RWKV split CPU & GPU results in high perplexity

Question

RWKV split CPU & GPU results in high perplexity

3outeille opened this issue a year ago · comments

System Info

Using #22797 (comment) PR, I tried to evaluate perplexity on wikitext2 using HuggingFace RWKV but found a weird behavior (gist to reproduce the bug: https://gist.github.com/3outeille/e74ec833ec2800a94325f8dad8e0da3d).

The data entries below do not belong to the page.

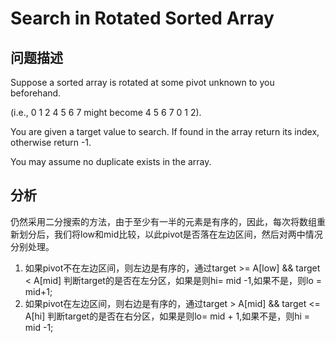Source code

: # Search in Rotated Sorted Array

## 问题描述
Suppose a sorted array is rotated at some pivot unknown to you beforehand.

(i.e., 0 1 2 4 5 6 7 might become 4 5 6 7 0 1 2).

You are given a target value to search. If found in the array return its index, otherwise return -1.

You may assume no duplicate exists in the array.


## 分析
仍然采用二分搜索的方法，由于至少有一半的元素是有序的，因此，每次将数组重新划分后，我们将low和mid比较，以此pivot是否落在左边区间，然后对两中情况分别处理。
1. 如果pivot不在左边区间，则左边是有序的，通过target >= A[low] && target < A[mid] 判断target的是否在左分区，如果是则hi= mid -1,如果不是，则lo = mid+1;
2. 如果pivot在左边区间，则右边是有序的，通过target > A[mid] && target <= A[hi] 判断target的是否在右分区，如果是则lo= mid + 1,如果不是，则hi = mid -1;

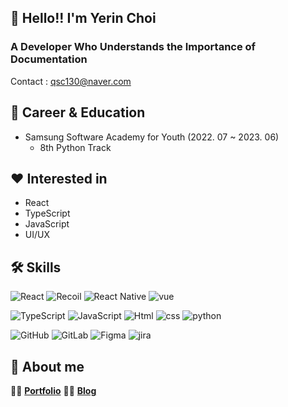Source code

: ## 🤗 Hello!! I'm Yerin Choi

### A Developer Who Understands the Importance of Documentation </br>
Contact : qsc130@naver.com

## 📝 Career & Education

- Samsung Software Academy for Youth (2022. 07 ~ 2023. 06)
  - 8th Python Track

## ❤️ Interested in

- React
- TypeScript
- JavaScript
- UI/UX

## 🛠️ Skills

![React](https://img.shields.io/badge/React-61DAFB?logo=React&logoColor=black) ![Recoil](https://img.shields.io/badge/Recoil-764ABC?logo=Recoil&logoColor=black) ![React Native](https://img.shields.io/badge/React Native-61DAFB?logo=React =black) ![vue](https://img.shields.io/badge/Vue.js-4FC08D?&logo=vue.js&logoColor=black)

![TypeScript](https://img.shields.io/badge/TypeScript-3178C6?logo=TypeScript&logoColor=black) ![JavaScript](https://img.shields.io/badge/JavaScript-F7DF1E?logo=JavaScript&logoColor=black) ![Html](https://img.shields.io/badge/HTML5-E34F26?&logo=HTML5&logoColor=black) ![css](https://img.shields.io/badge/CSS3-1572B6?&logo=CSS3&logoColor=black) ![python](https://img.shields.io/badge/Python-3776AB?&logo=python&logoColor=black)

![GitHub](https://img.shields.io/badge/GitHub-181717?logo=github&logoColor=white) ![GitLab](https://img.shields.io/badge/GitLab-FC6D26?logo=gitlab&logoColor=black) ![Figma](https://img.shields.io/badge/Figma-F24E1E?logo=figma&logoColor=black) ![jira](https://img.shields.io/badge/Jira-0052CC?logo=jira&logoColor=black)

## 👀 About me

💁‍♀️ [**Portfolio**](https://indecisive-finch-b3c.notion.site/ed3353a560b14501a379ade23bd7e48a)
👩‍💻 [**Blog**](https://velog.io/@yeguu037)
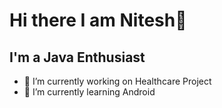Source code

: # Hi there I am Nitesh👋

<!--
**NiteshMankar1/NiteshMankar1** is a ✨ _special_ ✨ repository because its `README.md` (this file) appears on your GitHub profile.

Here are some ideas to get you started:

-->

## I'm a Java Enthusiast

- 🔭 I’m currently working on Healthcare Project
- 🌱 I’m currently learning Android




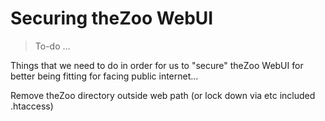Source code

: # Securing theZoo WebUI

> To-do ...

Things that we need to do in order for us to "secure" theZoo WebUI for better being fitting for facing public internet...

Remove theZoo directory outside web path (or lock down via etc included .htaccess)
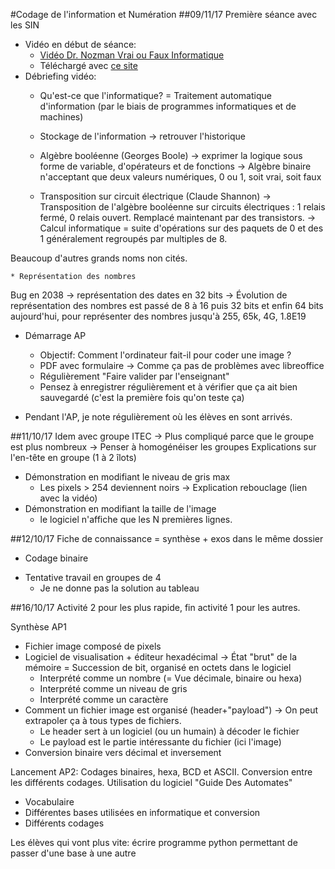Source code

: #Codage de l'information et Numération
##09/11/17
Première séance avec les SIN

* Vidéo en début de séance: 
	* [Vidéo Dr. Nozman Vrai ou Faux Informatique](https://youtu.be/Itcvi5joPaw)
	* Téléchargé avec [ce site](https://telecharger-videos-youtube.com/)
* Débriefing vidéo:
	* Qu'est-ce que l'informatique?
= Traitement automatique d'information (par le biais de programmes informatiques et de machines)

	* Stockage de l'information
-> retrouver l'historique

	* Algèbre booléenne (Georges Boole)
-> exprimer la logique sous forme de variable, d'opérateurs et de fonctions
-> Algèbre binaire n'acceptant que deux valeurs numériques, 0 ou 1, soit vrai, soit faux

	* Transposition sur circuit électrique (Claude Shannon)
-> Transposition de l'algèbre booléenne sur circuits électriques : 1 relais fermé, 0 relais ouvert. Remplacé maintenant par des transistors.
-> Calcul informatique = suite d'opérations sur des paquets de 0 et des 1 généralement regroupés par multiples de 8.

Beaucoup d'autres grands noms non cités.

	* Représentation des nombres
Bug en 2038 -> représentation des dates en 32 bits
-> Évolution de représentation des nombres est passé de 8 à 16 puis 32 bits et enfin 64 bits aujourd'hui, pour représenter des nombres jusqu'à 255, 65k, 4G, 1.8E19

* Démarrage AP
	* Objectif: Comment l'ordinateur fait-il pour coder une image ?
	* PDF avec formulaire -> Comme ça pas de problèmes avec libreoffice
	* Régulièrement "Faire valider par l'enseignant"
	* Pensez à enregistrer régulièrement et à vérifier que ça ait bien sauvegardé (c'est la première fois qu'on teste ça)

* Pendant l'AP, je note régulièrement où les élèves en sont arrivés.

##11/10/17
Idem avec groupe ITEC
-> Plus compliqué parce que le groupe est plus nombreux
	-> Penser à homogénéiser les groupes
Explications sur l'en-tête en groupe (1 à 2 îlots)
* Démonstration en modifiant le niveau de gris max
	* Les pixels > 254 deviennent noirs -> Explication rebouclage (lien avec la vidéo)
* Démonstration en modifiant la taille de l'image 
	* le logiciel n'affiche que les N premières lignes.

##12/10/17
Fiche de connaissance = synthèse + exos dans le même dossier
- Codage binaire
* Tentative travail en groupes de 4
	* Je ne donne pas la solution au tableau

##16/10/17
Activité 2 pour les plus rapide, fin activité 1 pour les autres.

Synthèse AP1
* Fichier image composé de pixels
* Logiciel de visualisation + éditeur hexadécimal -> État "brut" de la mémoire = Succession de bit, organisé en octets dans le logiciel
	* Interprété comme un nombre (= Vue décimale, binaire ou hexa)
	* Interprété comme un niveau de gris
	* Interprété comme un caractère
* Comment un fichier image est organisé (header+"payload") -> On peut extrapoler ça à tous types de fichiers.
	* Le header sert à un logiciel (ou un humain) à décoder le fichier
	* Le payload est le partie intéressante du fichier (ici l'image)
* Conversion binaire vers décimal et inversement

Lancement AP2: Codages binaires, hexa, BCD et ASCII. Conversion entre les différents codages.
Utilisation du logiciel "Guide Des Automates"
* Vocabulaire
* Différentes bases utilisées en informatique et conversion
* Différents codages

Les élèves qui vont plus vite: écrire programme python permettant de passer d'une base à une autre

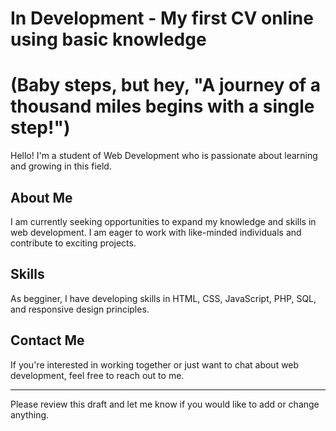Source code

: # In Development -  My first CV online using basic knowledge

# (Baby steps, but hey, "A journey of a thousand miles begins with a single step!")

Hello! I'm a student of Web Development who is passionate about learning and growing in this field.
## About Me

I am currently seeking opportunities to expand my knowledge and skills in web development. I am eager to work with like-minded individuals and contribute to exciting projects.

## Skills

As begginer, I have developing skills in HTML, CSS, JavaScript, PHP, SQL, and responsive design principles.

## Contact Me

If you're interested in working together or just want to chat about web development, feel free to reach out to me.

---

Please review this draft and let me know if you would like to add or change anything.
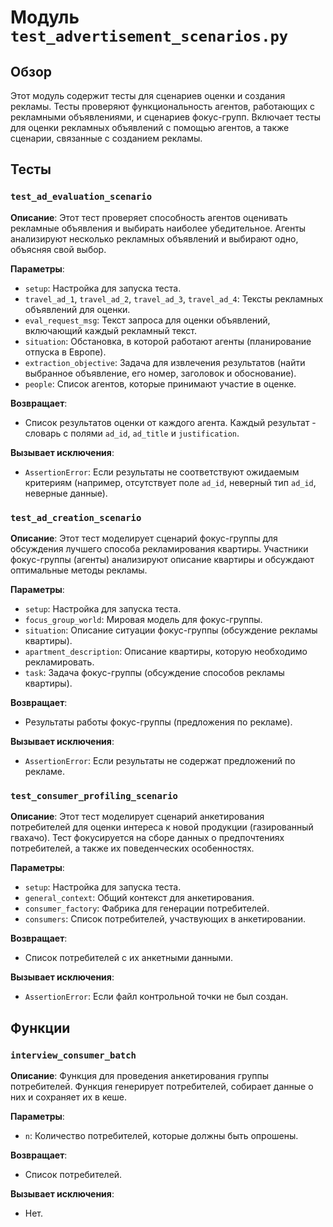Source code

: # Модуль `test_advertisement_scenarios.py`

## Обзор

Этот модуль содержит тесты для сценариев оценки и создания рекламы. Тесты проверяют функциональность агентов, работающих с рекламными объявлениями, и сценариев фокус-групп. Включает тесты для оценки рекламных объявлений с помощью агентов, а также сценарии, связанные с созданием рекламы.

## Тесты

### `test_ad_evaluation_scenario`

**Описание**: Этот тест проверяет способность агентов оценивать рекламные объявления и выбирать наиболее убедительное. Агенты анализируют несколько рекламных объявлений и выбирают одно, объясняя свой выбор.

**Параметры**:

- `setup`: Настройка для запуска теста.
- `travel_ad_1`, `travel_ad_2`, `travel_ad_3`, `travel_ad_4`: Тексты рекламных объявлений для оценки.
- `eval_request_msg`: Текст запроса для оценки объявлений, включающий каждый рекламный текст.
- `situation`: Обстановка, в которой работают агенты (планирование отпуска в Европе).
- `extraction_objective`: Задача для извлечения результатов (найти выбранное объявление, его номер, заголовок и обоснование).
- `people`: Список агентов, которые принимают участие в оценке.

**Возвращает**:

- Список результатов оценки от каждого агента. Каждый результат - словарь с полями `ad_id`, `ad_title` и `justification`.

**Вызывает исключения**:

- `AssertionError`: Если результаты не соответствуют ожидаемым критериям (например, отсутствует поле `ad_id`, неверный тип `ad_id`, неверные данные).


### `test_ad_creation_scenario`

**Описание**: Этот тест моделирует сценарий фокус-группы для обсуждения лучшего способа рекламирования квартиры. Участники фокус-группы (агенты) анализируют описание квартиры и обсуждают оптимальные методы рекламы.

**Параметры**:

- `setup`: Настройка для запуска теста.
- `focus_group_world`: Мировая модель для фокус-группы.
- `situation`: Описание ситуации фокус-группы (обсуждение рекламы квартиры).
- `apartment_description`: Описание квартиры, которую необходимо рекламировать.
- `task`: Задача фокус-группы (обсуждение способов рекламы квартиры).

**Возвращает**:

- Результаты работы фокус-группы (предложения по рекламе).

**Вызывает исключения**:

- `AssertionError`: Если результаты не содержат предложений по рекламе.

### `test_consumer_profiling_scenario`

**Описание**: Этот тест моделирует сценарий анкетирования потребителей для оценки интереса к новой продукции (газированный гвахачо). Тест фокусируется на сборе данных о предпочтениях потребителей, а также их поведенческих особенностях.

**Параметры**:

- `setup`: Настройка для запуска теста.
- `general_context`: Общий контекст для анкетирования.
- `consumer_factory`: Фабрика для генерации потребителей.
- `consumers`: Список потребителей, участвующих в анкетировании.

**Возвращает**:

- Список потребителей с их анкетными данными.

**Вызывает исключения**:

- `AssertionError`: Если файл контрольной точки не был создан.

## Функции

### `interview_consumer_batch`

**Описание**: Функция для проведения анкетирования группы потребителей. Функция генерирует потребителей, собирает данные о них и сохраняет их в кеше.

**Параметры**:

- `n`: Количество потребителей, которые должны быть опрошены.

**Возвращает**:

- Список потребителей.

**Вызывает исключения**:

- Нет.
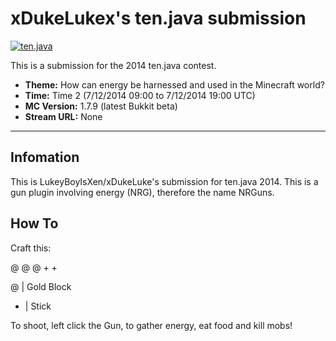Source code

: xDukeLukex's ten.java submission
==============================

[![ten.java](https://cdn.mediacru.sh/hu4CJqRD7AiB.svg)](https://tenjava.com/)

This is a submission for the 2014 ten.java contest.

- __Theme:__ How can energy be harnessed and used in the Minecraft world?
- __Time:__ Time 2 (7/12/2014 09:00 to 7/12/2014 19:00 UTC)
- __MC Version:__ 1.7.9 (latest Bukkit beta)
- __Stream URL:__ None

<!-- put chosen theme above -->

---------------------------------------

Infomation
----------

This is LukeyBoyIsXen/xDukeLuke's submission for ten.java 2014.
This is a gun plugin involving energy (NRG), therefore the name NRGuns.

How To
------

Craft this:

@ @ @
    +
    +
    
@ | Gold Block
+ | Stick

To shoot, left click the Gun, to gather energy, eat food and kill mobs!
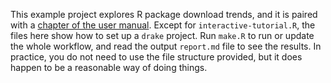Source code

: This example project explores R package download trends, and it is paired with a [chapter of the user manual](https://books.ropensci.org/drake/packages.html). Except for `interactive-tutorial.R`, the files here show how to set up a `drake` project. Run `make.R` to run or update the whole workflow, and read the output `report.md` file to see the results. In practice, you do not need to use the file structure provided, but it does happen to be a reasonable way of doing things.
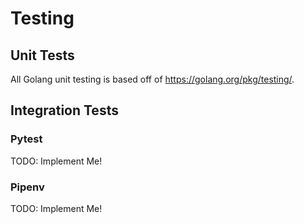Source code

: # Testing

## Unit Tests

All Golang unit testing is based off of <https://golang.org/pkg/testing/>.

## Integration Tests

### Pytest

TODO: Implement Me!

### Pipenv

TODO: Implement Me!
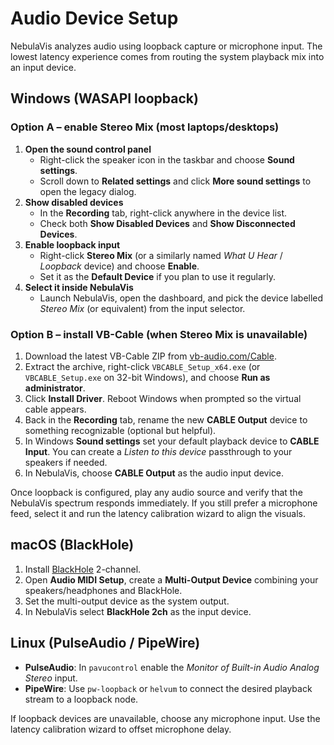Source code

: # Audio Device Setup

NebulaVis analyzes audio using loopback capture or microphone input. The lowest latency experience comes from routing the system playback mix into an input device.

## Windows (WASAPI loopback)

### Option A – enable Stereo Mix (most laptops/desktops)

1. **Open the sound control panel**
   - Right-click the speaker icon in the taskbar and choose **Sound settings**.
   - Scroll down to **Related settings** and click **More sound settings** to open the legacy dialog.
2. **Show disabled devices**
   - In the **Recording** tab, right-click anywhere in the device list.
   - Check both **Show Disabled Devices** and **Show Disconnected Devices**.
3. **Enable loopback input**
   - Right-click **Stereo Mix** (or a similarly named *What U Hear* / *Loopback* device) and choose **Enable**.
   - Set it as the **Default Device** if you plan to use it regularly.
4. **Select it inside NebulaVis**
   - Launch NebulaVis, open the dashboard, and pick the device labelled *Stereo Mix* (or equivalent) from the input selector.

### Option B – install VB-Cable (when Stereo Mix is unavailable)

1. Download the latest VB-Cable ZIP from [vb-audio.com/Cable](https://vb-audio.com/Cable/).
2. Extract the archive, right-click `VBCABLE_Setup_x64.exe` (or `VBCABLE_Setup.exe` on 32-bit Windows), and choose **Run as administrator**.
3. Click **Install Driver**. Reboot Windows when prompted so the virtual cable appears.
4. Back in the **Recording** tab, rename the new **CABLE Output** device to something recognizable (optional but helpful).
5. In Windows **Sound settings** set your default playback device to **CABLE Input**. You can create a *Listen to this device* passthrough to your speakers if needed.
6. In NebulaVis, choose **CABLE Output** as the audio input device.

Once loopback is configured, play any audio source and verify that the NebulaVis spectrum responds immediately. If you still prefer a microphone feed, select it and run the latency calibration wizard to align the visuals.

## macOS (BlackHole)

1. Install [BlackHole](https://existential.audio/blackhole/) 2-channel.
2. Open **Audio MIDI Setup**, create a **Multi-Output Device** combining your speakers/headphones and BlackHole.
3. Set the multi-output device as the system output.
4. In NebulaVis select **BlackHole 2ch** as the input device.

## Linux (PulseAudio / PipeWire)

- **PulseAudio**: In `pavucontrol` enable the *Monitor of Built-in Audio Analog Stereo* input.
- **PipeWire**: Use `pw-loopback` or `helvum` to connect the desired playback stream to a loopback node.

If loopback devices are unavailable, choose any microphone input. Use the latency calibration wizard to offset microphone delay.
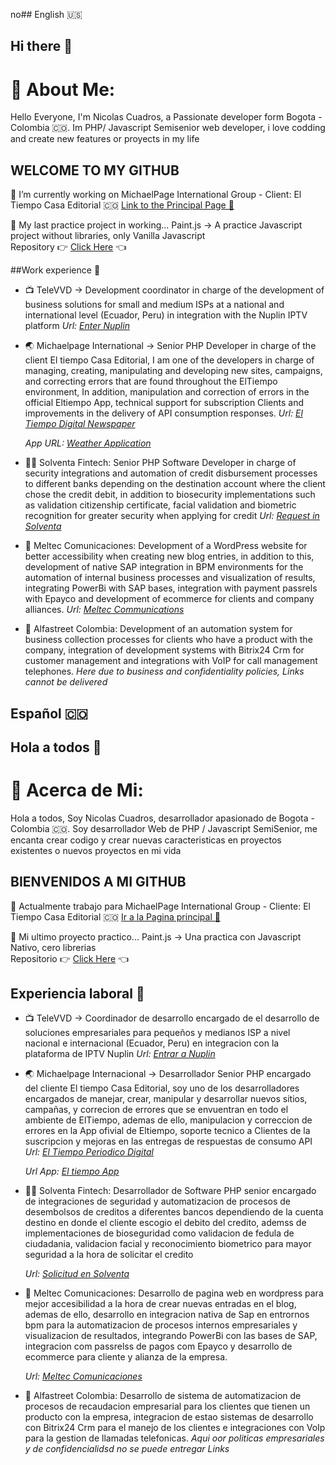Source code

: no## English 🇺🇸
## Hi there 👋
# 💫 About Me:
Hello Everyone, I'm Nicolas Cuadros, a Passionate developer form Bogota - Colombia 🇨🇴. Im PHP/ Javascript Semisenior web developer, i love codding and create new features or proyects in my life

## WELCOME TO MY GITHUB

🔭 I’m currently working on MichaelPage International Group - Client: El Tiempo Casa Editorial 🇨🇴
<a href="https://www.eltiempo.com/" target="_blank">Link to the Principal Page 📰</a>

📖 My last practice project in working... Paint.js -> A practice Javascript project without libraries, only Vanilla Javascript
<br/>
Repository 👉 <a href="https://github.com/Lolesterno/js100/tree/main/2-paint">Click Here</a> 👈

##Work experience 🚀

- 📺 TeleVVD -> Development coordinator in charge of the development of business solutions for small and medium ISPs at a national and international level (Ecuador, Peru) in integration with the Nuplin IPTV platform
  *Url: <a href="https://nuplin.com">Enter Nuplin</a>*

- 🌏 Michaelpage International -> Senior PHP Developer in charge of the client El tiempo Casa Editorial, I am one of the developers in charge of managing, creating, manipulating and developing new sites, campaigns, and correcting errors that are found throughout the ElTiempo environment, In addition, manipulation and correction of errors in the official Eltiempo App, technical support for subscription Clients and improvements in the delivery of API consumption responses.
  *Url: <a href="https://eltiempo.com">El Tiempo Digital Newspaper</a>*

  *App URL: <a href="https://play.google.com/store/apps/details?id=com.kubo.web">Weather Application </a>*

- 👨‍💻 Solventa Fintech: Senior PHP Software Developer in charge of security integrations and automation of credit disbursement processes to different banks depending on the destination account where the client chose the credit debit, in addition to biosecurity implementations such as validation citizenship certificate, facial validation and biometric recognition for greater security when applying for credit
  *Url: <a href="https://solventa.co/">Request in Solventa</a>*

- 📡 Meltec Comunicaciones: Development of a WordPress website for better accessibility when creating new blog entries, in addition to this, development of native SAP integration in BPM environments for the automation of internal business processes and visualization of results, integrating PowerBi with SAP bases, integration with payment passrels with Epayco and development of ecommerce for clients and company alliances.
  *Url: <a href="https://meltec.com.co">Meltec Communications</a>*
  
- 🎲 Alfastreet Colombia: Development of an automation system for business collection processes for clients who have a product with the company, integration of development systems with Bitrix24 Crm for customer management and integrations with VoIP for call management telephones. *Here due to business and confidentiality policies, Links cannot be delivered*


## Español 🇨🇴
## Hola a todos 🙌
# 💫 Acerca de Mi:
Hola a todos, Soy Nicolas Cuadros, desarrollador apasionado de Bogota -  Colombia 🇨🇴. Soy desarrollador Web de PHP / Javascript SemiSenior, me encanta crear codigo y crear nuevas caracteristicas en proyectos existentes o nuevos proyectos en mi vida

## BIENVENIDOS A MI GITHUB

🔭 Actualmente trabajo para MichaelPage International Group - Cliente: El Tiempo Casa Editorial 🇨🇴
<a href="https://www.eltiempo.com/" target="_blank">Ir a la Pagina principal 📰</a>

📖 Mi ultimo proyecto practico... Paint.js -> Una practica con Javascript Nativo, cero librerias
<br/>
Repositorio 👉 <a href="https://github.com/Lolesterno/js100/tree/main/2-paint">Click Here</a> 👈

## Experiencia laboral 🚀

- 📺 TeleVVD -> Coordinador de desarrollo encargado de el desarrollo de soluciones empresariales para pequeños y medianos ISP a nivel nacional e internacional (Ecuador, Peru) en integracion con la plataforma de IPTV Nuplin
  *Url: <a href="https://nuplin.com">Entrar a Nuplin</a>*

- 🌏 Michaelpage Internacional -> Desarrollador Senior PHP encargado del cliente El tiempo Casa Editorial, soy uno de los desarrolladores encargados de manejar, crear, manipular y desarrollar nuevos sitios, campañas, y correcion de errores que se envuentran en todo el ambiente de ElTiempo, ademas de ello, manipulacion y correccion de errores en la App ofivial de Eltiempo, soporte tecnico a Clientes de la suscripcion y mejoras en las entregas de respuestas de consumo API
  *Url: <a href="https://eltiempo.com">El Tiempo Periodico Digital</a>*

  *Url App: <a href="https://play.google.com/store/apps/details?id=com.kubo.web">El tiempo App </a>*

- 👨‍💻 Solventa Fintech: Desarrollador de Software PHP senior encargado de integraciones de seguridad y automatizacion de procesos de desembolsos de creditos a diferentes bancos dependiendo de la cuenta destino en donde el cliente escogio el debito del credito, ademss de implementaciones de bioseguridad como validacion de fedula de ciudadania, validacion facial y reconocimiento biometrico para mayor seguridad a la hora de solicitar el credito

  *Url: <a href="https://solventa.co/">Solicitud en Solventa</a>*

- 📡 Meltec Comunicaciones: Desarrollo de pagina web en wordpress para mejor accesibilidad a la hora de crear nuevas entradas en el blog, ademas de ello, desarrollo en integracion nativa de Sap en entrornos bpm para la automatizacion de procesos internos empresariales y visualizacion de resultados, integrando PowerBi con las bases de SAP, integracion com passrelss de pagos com Epayco y desarrollo de ecommerce para cliente y alianza de la empresa.
  
  *Url: <a href="https://meltec.com.co">Meltec Comunicaciones</a>*

- 🎲 Alfastreet Colombia: Desarrollo de sistema de automatizacion de procesos de recaudacion empresarial para los clientes que tienen un producto con la empresa, integracion de estao sistemas de desarrollo con Bitrix24 Crm para el manejo de los clientes e integraciones con VoIp para la gestion de llamadas telefonicas.
  *Aqui oor politicas empresariales y de confidencialidsd no se puede entregar Links*
<!--
**Lolesterno/Lolesterno** is a ✨ _special_ ✨ repository because its `README.md` (this file) appears on your GitHub profile.

Here are some ideas to get you started:

- 🔭 I’m currently working on ...
- 🌱 I’m currently learning ...
- 👯 I’m looking to collaborate on ...
- 🤔 I’m looking for help with ...
- 💬 Ask me about ...
- 📫 How to reach me: ...
- 😄 Pronouns: ...
- ⚡ Fun fact: ...
-->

When model is fully loaded on CPU or GPU, perlexity is fine
When some block of RWKV are loaded in CPU and GPU, perplexity is high

Any idea ?

Who can help?

@sgugger, @younesbelkada

Information

The official example scripts
My own modified scripts

Tasks

An officially supported task in the examples folder (such as GLUE/SQuAD, ...)
My own task or dataset (give details below)

Reproduction

https://gist.github.com/3outeille/e74ec833ec2800a94325f8dad8e0da3d

Expected behavior

Full CPU ✔️ :
- nlls: tensor([2.0129, 2.3220, 2.3500])
- Perplexity: 9.284077644348145
Full GPU ✔️ :
- nlls: tensor([2.0137, 2.3223, 2.3496], device='cuda:0', dtype=torch.float16)
- Perplexity: 9.2890625
Split 🔴 :
- nlls: tensor([15.6641, 15.9141, 16.5469], device='cuda:0', dtype=torch.float16)
- Perplexity: 9312564.0

Ferdinand Mom · Answer 1 · Tue May 23 2023 20:13:00 GMT+0800 (China Standard Time)

@younesbelkada Any update ?

Younes Belkada · Answer 2 · Mon Jun 26 2023 15:46:22 GMT+0800 (China Standard Time)

Hi @3outeille
Sadly I didn't had time to check that out, are you still facing the issue with the latest main branch of transformers & accelerate?

Ferdinand Mom · Answer 3 · Mon Jun 26 2023 17:21:14 GMT+0800 (China Standard Time)

Hi @younesbelkada, I update transformers & accelerate to the latest release version as shown here: https://github.com/3outeille/hf_rwkv_bug/blob/master/requirements.txt and the bug is still here

github-actions · Answer 4 · Thu Jul 20 2023 23:03:08 GMT+0800 (China Standard Time)

This issue has been automatically marked as stale because it has not had recent activity. If you think this still needs to be addressed please comment on this thread.

Please note that issues that do not follow the contributing guidelines are likely to be ignored.